Work required:
Below is a listing. Write out exactly its lines between the one holding "blockFor300ms();" and the one holding "Let us first", inclusive.

Available records:
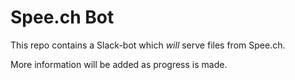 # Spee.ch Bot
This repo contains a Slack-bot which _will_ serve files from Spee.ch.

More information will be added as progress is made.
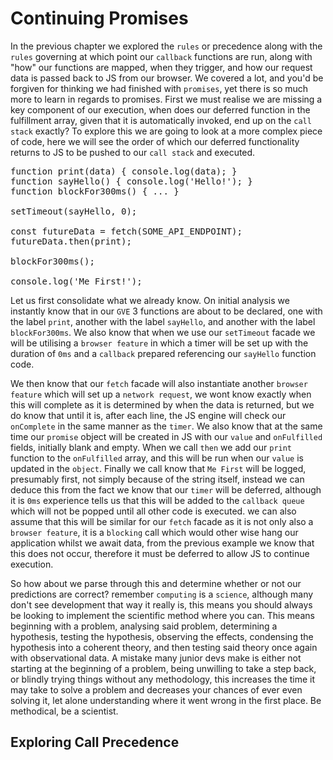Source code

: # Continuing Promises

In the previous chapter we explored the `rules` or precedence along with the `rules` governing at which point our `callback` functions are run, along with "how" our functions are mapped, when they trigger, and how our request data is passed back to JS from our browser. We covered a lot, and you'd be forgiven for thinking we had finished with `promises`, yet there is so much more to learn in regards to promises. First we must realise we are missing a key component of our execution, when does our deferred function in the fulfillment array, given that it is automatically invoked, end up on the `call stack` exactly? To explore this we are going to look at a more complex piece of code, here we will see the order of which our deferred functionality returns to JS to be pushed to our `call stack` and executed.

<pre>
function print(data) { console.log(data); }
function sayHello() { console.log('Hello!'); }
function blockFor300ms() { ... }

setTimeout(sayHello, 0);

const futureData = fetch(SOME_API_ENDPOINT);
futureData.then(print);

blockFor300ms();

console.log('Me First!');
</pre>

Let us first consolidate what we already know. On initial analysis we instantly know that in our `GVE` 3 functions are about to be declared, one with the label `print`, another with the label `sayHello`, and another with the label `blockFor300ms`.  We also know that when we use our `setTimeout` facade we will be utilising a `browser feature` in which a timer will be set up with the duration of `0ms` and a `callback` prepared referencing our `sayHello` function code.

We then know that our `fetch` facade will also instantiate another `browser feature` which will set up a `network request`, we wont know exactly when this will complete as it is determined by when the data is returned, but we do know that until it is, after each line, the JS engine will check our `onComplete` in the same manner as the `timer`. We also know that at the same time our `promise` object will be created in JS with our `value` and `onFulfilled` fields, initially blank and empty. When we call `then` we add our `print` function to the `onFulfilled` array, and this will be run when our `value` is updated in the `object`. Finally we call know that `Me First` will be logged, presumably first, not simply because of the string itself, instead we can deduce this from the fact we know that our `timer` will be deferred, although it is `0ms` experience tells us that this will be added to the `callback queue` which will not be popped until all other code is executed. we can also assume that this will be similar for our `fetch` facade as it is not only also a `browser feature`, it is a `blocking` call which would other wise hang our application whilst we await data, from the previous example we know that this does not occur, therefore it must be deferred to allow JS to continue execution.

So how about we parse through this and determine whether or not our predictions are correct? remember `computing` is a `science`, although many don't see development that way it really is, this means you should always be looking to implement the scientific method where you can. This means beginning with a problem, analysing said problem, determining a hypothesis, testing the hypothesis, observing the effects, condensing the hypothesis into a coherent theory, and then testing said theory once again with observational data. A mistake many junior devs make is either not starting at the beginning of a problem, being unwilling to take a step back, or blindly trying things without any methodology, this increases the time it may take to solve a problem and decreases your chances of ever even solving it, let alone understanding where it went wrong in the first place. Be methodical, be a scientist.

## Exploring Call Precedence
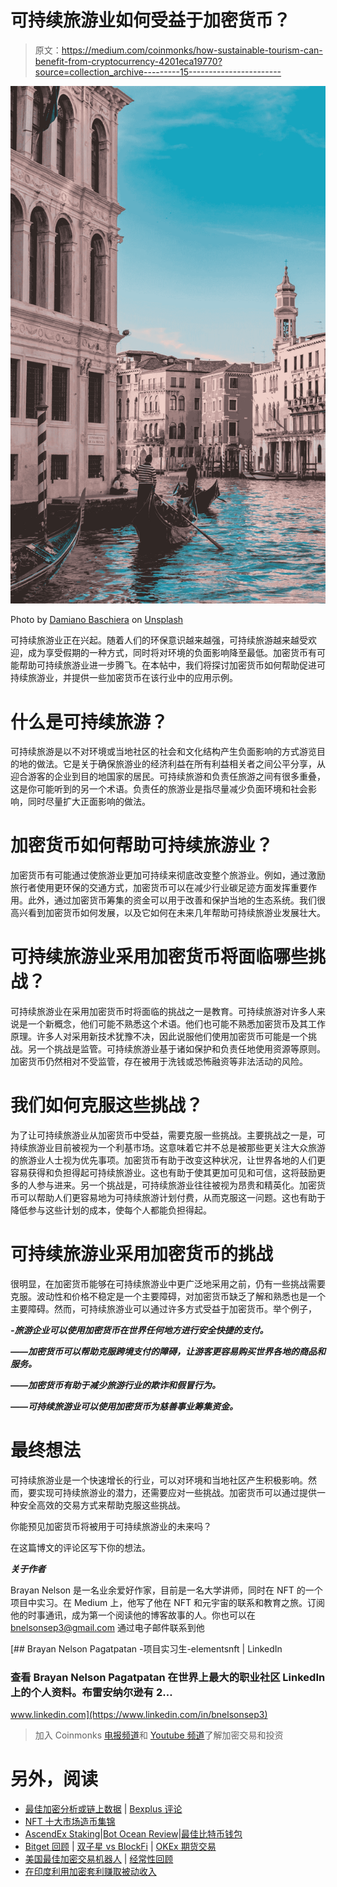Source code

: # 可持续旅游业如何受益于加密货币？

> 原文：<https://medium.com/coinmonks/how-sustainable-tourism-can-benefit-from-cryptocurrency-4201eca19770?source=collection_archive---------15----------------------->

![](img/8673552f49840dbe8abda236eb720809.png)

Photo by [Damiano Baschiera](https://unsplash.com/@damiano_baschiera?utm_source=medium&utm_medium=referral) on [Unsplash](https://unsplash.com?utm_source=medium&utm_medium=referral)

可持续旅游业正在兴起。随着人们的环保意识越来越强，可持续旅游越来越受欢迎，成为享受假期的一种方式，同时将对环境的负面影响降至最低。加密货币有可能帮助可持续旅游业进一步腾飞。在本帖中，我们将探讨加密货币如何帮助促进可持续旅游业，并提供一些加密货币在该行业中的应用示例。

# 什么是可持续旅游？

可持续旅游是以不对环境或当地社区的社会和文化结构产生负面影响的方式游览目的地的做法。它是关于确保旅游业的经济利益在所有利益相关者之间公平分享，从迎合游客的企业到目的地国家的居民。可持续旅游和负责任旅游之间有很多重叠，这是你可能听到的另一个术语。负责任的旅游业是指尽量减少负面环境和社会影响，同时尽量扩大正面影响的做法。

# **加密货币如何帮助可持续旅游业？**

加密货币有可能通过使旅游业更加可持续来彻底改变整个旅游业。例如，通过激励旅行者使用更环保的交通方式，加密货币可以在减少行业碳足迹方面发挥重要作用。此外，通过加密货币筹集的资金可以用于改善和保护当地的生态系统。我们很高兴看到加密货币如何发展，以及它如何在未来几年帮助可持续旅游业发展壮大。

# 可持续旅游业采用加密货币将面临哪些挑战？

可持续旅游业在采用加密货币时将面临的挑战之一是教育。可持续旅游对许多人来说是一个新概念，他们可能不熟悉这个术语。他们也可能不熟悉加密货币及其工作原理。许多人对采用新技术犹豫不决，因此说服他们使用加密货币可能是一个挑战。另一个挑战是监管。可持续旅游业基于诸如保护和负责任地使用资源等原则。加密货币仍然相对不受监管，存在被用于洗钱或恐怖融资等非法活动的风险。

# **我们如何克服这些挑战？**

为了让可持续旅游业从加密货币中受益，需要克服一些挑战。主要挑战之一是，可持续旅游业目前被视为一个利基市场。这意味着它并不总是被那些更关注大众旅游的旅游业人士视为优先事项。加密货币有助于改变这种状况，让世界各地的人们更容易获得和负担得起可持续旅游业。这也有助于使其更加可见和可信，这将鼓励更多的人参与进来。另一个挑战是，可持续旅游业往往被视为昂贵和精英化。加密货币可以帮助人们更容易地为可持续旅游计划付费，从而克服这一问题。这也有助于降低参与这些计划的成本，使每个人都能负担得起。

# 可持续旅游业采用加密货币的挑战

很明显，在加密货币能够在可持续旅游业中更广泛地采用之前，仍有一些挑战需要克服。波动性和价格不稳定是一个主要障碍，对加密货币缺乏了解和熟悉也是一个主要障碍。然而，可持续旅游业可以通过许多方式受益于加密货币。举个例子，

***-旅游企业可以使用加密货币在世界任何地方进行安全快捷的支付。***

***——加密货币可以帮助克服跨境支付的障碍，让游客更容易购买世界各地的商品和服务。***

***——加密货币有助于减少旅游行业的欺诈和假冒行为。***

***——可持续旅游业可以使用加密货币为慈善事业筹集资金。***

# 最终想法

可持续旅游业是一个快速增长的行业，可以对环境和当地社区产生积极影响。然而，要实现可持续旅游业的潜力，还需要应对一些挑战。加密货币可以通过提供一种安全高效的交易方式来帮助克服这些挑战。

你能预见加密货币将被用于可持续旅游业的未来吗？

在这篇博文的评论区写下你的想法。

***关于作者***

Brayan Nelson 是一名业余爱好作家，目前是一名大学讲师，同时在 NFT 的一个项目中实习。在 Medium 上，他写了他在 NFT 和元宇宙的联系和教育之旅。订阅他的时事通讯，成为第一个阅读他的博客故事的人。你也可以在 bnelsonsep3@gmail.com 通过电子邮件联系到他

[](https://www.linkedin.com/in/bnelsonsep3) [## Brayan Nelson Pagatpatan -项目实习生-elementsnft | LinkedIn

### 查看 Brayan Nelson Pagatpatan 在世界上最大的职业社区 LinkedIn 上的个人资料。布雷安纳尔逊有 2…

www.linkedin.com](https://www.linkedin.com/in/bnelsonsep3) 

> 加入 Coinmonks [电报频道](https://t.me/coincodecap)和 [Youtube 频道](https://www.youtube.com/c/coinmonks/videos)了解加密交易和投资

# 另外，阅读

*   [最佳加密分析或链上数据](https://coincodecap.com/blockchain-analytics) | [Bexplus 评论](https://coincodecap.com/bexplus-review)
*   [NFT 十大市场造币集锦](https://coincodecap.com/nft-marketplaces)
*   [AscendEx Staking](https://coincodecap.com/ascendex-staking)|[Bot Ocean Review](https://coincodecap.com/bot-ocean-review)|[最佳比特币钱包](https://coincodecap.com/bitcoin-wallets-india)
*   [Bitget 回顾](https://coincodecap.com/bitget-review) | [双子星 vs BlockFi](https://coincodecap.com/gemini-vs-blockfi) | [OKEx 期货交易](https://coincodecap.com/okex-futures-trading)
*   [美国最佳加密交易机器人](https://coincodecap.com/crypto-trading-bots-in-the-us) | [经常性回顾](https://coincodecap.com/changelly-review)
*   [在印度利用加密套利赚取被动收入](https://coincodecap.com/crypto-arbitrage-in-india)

Finished task:
blockFor300ms();

console.log('Me First!');
</pre>

Let us first consolidate what we already know. On initial analysis we instantly know that in our `GVE` 3 functions are about to be declared, one with the label `print`, another with the label `sayHello`, and another with the label `blockFor300ms`.  We also know that when we use our `setTimeout` facade we will be utilising a `browser feature` in which a timer will be set up with the duration of `0ms` and a `callback` prepared referencing our `sayHello` function code.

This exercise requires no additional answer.